*** Entries provided
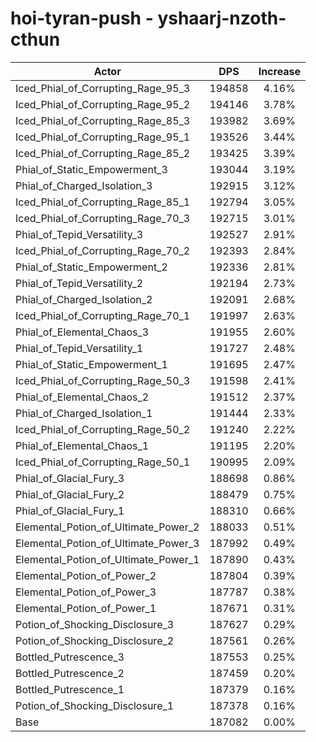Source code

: # hoi-tyran-push - yshaarj-nzoth-cthun
| Actor | DPS | Increase |
|---|:---:|:---:|
|Iced_Phial_of_Corrupting_Rage_95_3|194858|4.16%|
|Iced_Phial_of_Corrupting_Rage_95_2|194146|3.78%|
|Iced_Phial_of_Corrupting_Rage_85_3|193982|3.69%|
|Iced_Phial_of_Corrupting_Rage_95_1|193526|3.44%|
|Iced_Phial_of_Corrupting_Rage_85_2|193425|3.39%|
|Phial_of_Static_Empowerment_3|193044|3.19%|
|Phial_of_Charged_Isolation_3|192915|3.12%|
|Iced_Phial_of_Corrupting_Rage_85_1|192794|3.05%|
|Iced_Phial_of_Corrupting_Rage_70_3|192715|3.01%|
|Phial_of_Tepid_Versatility_3|192527|2.91%|
|Iced_Phial_of_Corrupting_Rage_70_2|192393|2.84%|
|Phial_of_Static_Empowerment_2|192336|2.81%|
|Phial_of_Tepid_Versatility_2|192194|2.73%|
|Phial_of_Charged_Isolation_2|192091|2.68%|
|Iced_Phial_of_Corrupting_Rage_70_1|191997|2.63%|
|Phial_of_Elemental_Chaos_3|191955|2.60%|
|Phial_of_Tepid_Versatility_1|191727|2.48%|
|Phial_of_Static_Empowerment_1|191695|2.47%|
|Iced_Phial_of_Corrupting_Rage_50_3|191598|2.41%|
|Phial_of_Elemental_Chaos_2|191512|2.37%|
|Phial_of_Charged_Isolation_1|191444|2.33%|
|Iced_Phial_of_Corrupting_Rage_50_2|191240|2.22%|
|Phial_of_Elemental_Chaos_1|191195|2.20%|
|Iced_Phial_of_Corrupting_Rage_50_1|190995|2.09%|
|Phial_of_Glacial_Fury_3|188698|0.86%|
|Phial_of_Glacial_Fury_2|188479|0.75%|
|Phial_of_Glacial_Fury_1|188310|0.66%|
|Elemental_Potion_of_Ultimate_Power_2|188033|0.51%|
|Elemental_Potion_of_Ultimate_Power_3|187992|0.49%|
|Elemental_Potion_of_Ultimate_Power_1|187890|0.43%|
|Elemental_Potion_of_Power_2|187804|0.39%|
|Elemental_Potion_of_Power_3|187787|0.38%|
|Elemental_Potion_of_Power_1|187671|0.31%|
|Potion_of_Shocking_Disclosure_3|187627|0.29%|
|Potion_of_Shocking_Disclosure_2|187561|0.26%|
|Bottled_Putrescence_3|187553|0.25%|
|Bottled_Putrescence_2|187459|0.20%|
|Bottled_Putrescence_1|187379|0.16%|
|Potion_of_Shocking_Disclosure_1|187378|0.16%|
|Base|187082|0.00%|
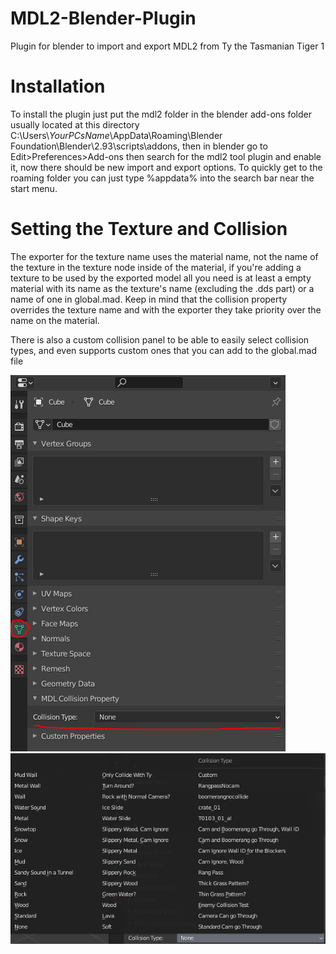 # MDL2-Blender-Plugin
Plugin for blender to import and export MDL2 from Ty the Tasmanian Tiger 1

# Installation
To install the plugin just put the mdl2 folder in the blender add-ons folder usually located at this directory C:\Users\\*YourPCsName*\AppData\Roaming\Blender Foundation\Blender\2.93\scripts\addons, then in blender go to Edit>Preferences>Add-ons then search for the mdl2 tool plugin and enable it, now there should be new import and export options. To quickly get to the roaming folder you can just type %appdata% into the search bar near the start menu.

# Setting the Texture and Collision
The exporter for the texture name uses the material name, not the name of the texture in the texture node inside of the material, if you're adding a texture to be used by the exported model all you need is at least a empty material with its name as the texture's name (excluding the .dds part) or a name of one in global.mad. Keep in mind that the collision property overrides the texture name and with the exporter they take priority over the name on the material.

There is also a custom collision panel to be able to easily select collision types, and even supports custom ones that you can add to the global.mad file

![CollisionPanel](CollisionPanel.PNG?raw=true) ![CollisionPanel](CollisionTypes.PNG?raw=true)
******
▶ **Work order**: Print the data exactly as written, dropping any images it holds.

▶ **Response area**:
Source code

: # hoi-tyran-push - yshaarj-nzoth-cthun
| Actor | DPS | Increase |
|---|:---:|:---:|
|Iced_Phial_of_Corrupting_Rage_95_3|194858|4.16%|
|Iced_Phial_of_Corrupting_Rage_95_2|194146|3.78%|
|Iced_Phial_of_Corrupting_Rage_85_3|193982|3.69%|
|Iced_Phial_of_Corrupting_Rage_95_1|193526|3.44%|
|Iced_Phial_of_Corrupting_Rage_85_2|193425|3.39%|
|Phial_of_Static_Empowerment_3|193044|3.19%|
|Phial_of_Charged_Isolation_3|192915|3.12%|
|Iced_Phial_of_Corrupting_Rage_85_1|192794|3.05%|
|Iced_Phial_of_Corrupting_Rage_70_3|192715|3.01%|
|Phial_of_Tepid_Versatility_3|192527|2.91%|
|Iced_Phial_of_Corrupting_Rage_70_2|192393|2.84%|
|Phial_of_Static_Empowerment_2|192336|2.81%|
|Phial_of_Tepid_Versatility_2|192194|2.73%|
|Phial_of_Charged_Isolation_2|192091|2.68%|
|Iced_Phial_of_Corrupting_Rage_70_1|191997|2.63%|
|Phial_of_Elemental_Chaos_3|191955|2.60%|
|Phial_of_Tepid_Versatility_1|191727|2.48%|
|Phial_of_Static_Empowerment_1|191695|2.47%|
|Iced_Phial_of_Corrupting_Rage_50_3|191598|2.41%|
|Phial_of_Elemental_Chaos_2|191512|2.37%|
|Phial_of_Charged_Isolation_1|191444|2.33%|
|Iced_Phial_of_Corrupting_Rage_50_2|191240|2.22%|
|Phial_of_Elemental_Chaos_1|191195|2.20%|
|Iced_Phial_of_Corrupting_Rage_50_1|190995|2.09%|
|Phial_of_Glacial_Fury_3|188698|0.86%|
|Phial_of_Glacial_Fury_2|188479|0.75%|
|Phial_of_Glacial_Fury_1|188310|0.66%|
|Elemental_Potion_of_Ultimate_Power_2|188033|0.51%|
|Elemental_Potion_of_Ultimate_Power_3|187992|0.49%|
|Elemental_Potion_of_Ultimate_Power_1|187890|0.43%|
|Elemental_Potion_of_Power_2|187804|0.39%|
|Elemental_Potion_of_Power_3|187787|0.38%|
|Elemental_Potion_of_Power_1|187671|0.31%|
|Potion_of_Shocking_Disclosure_3|187627|0.29%|
|Potion_of_Shocking_Disclosure_2|187561|0.26%|
|Bottled_Putrescence_3|187553|0.25%|
|Bottled_Putrescence_2|187459|0.20%|
|Bottled_Putrescence_1|187379|0.16%|
|Potion_of_Shocking_Disclosure_1|187378|0.16%|
|Base|187082|0.00%|
 # MDL2-Blender-Plugin
Plugin for blender to import and export MDL2 from Ty the Tasmanian Tiger 1

# Installation
To install the plugin just put the mdl2 folder in the blender add-ons folder usually located at this directory C:\Users\\*YourPCsName*\AppData\Roaming\Blender Foundation\Blender\2.93\scripts\addons, then in blender go to Edit>Preferences>Add-ons then search for the mdl2 tool plugin and enable it, now there should be new import and export options. To quickly get to the roaming folder you can just type %appdata% into the search bar near the start menu.

# Setting the Texture and Collision
The exporter for the texture name uses the material name, not the name of the texture in the texture node inside of the material, if you're adding a texture to be used by the exported model all you need is at least a empty material with its name as the texture's name (excluding the .dds part) or a name of one in global.mad. Keep in mind that the collision property overrides the texture name and with the exporter they take priority over the name on the material.

There is also a custom collision panel to be able to easily select collision types, and even supports custom ones that you can add to the global.mad file

![CollisionPanel](CollisionPanel.PNG?raw=true) ![CollisionPanel](CollisionTypes.PNG?raw=true)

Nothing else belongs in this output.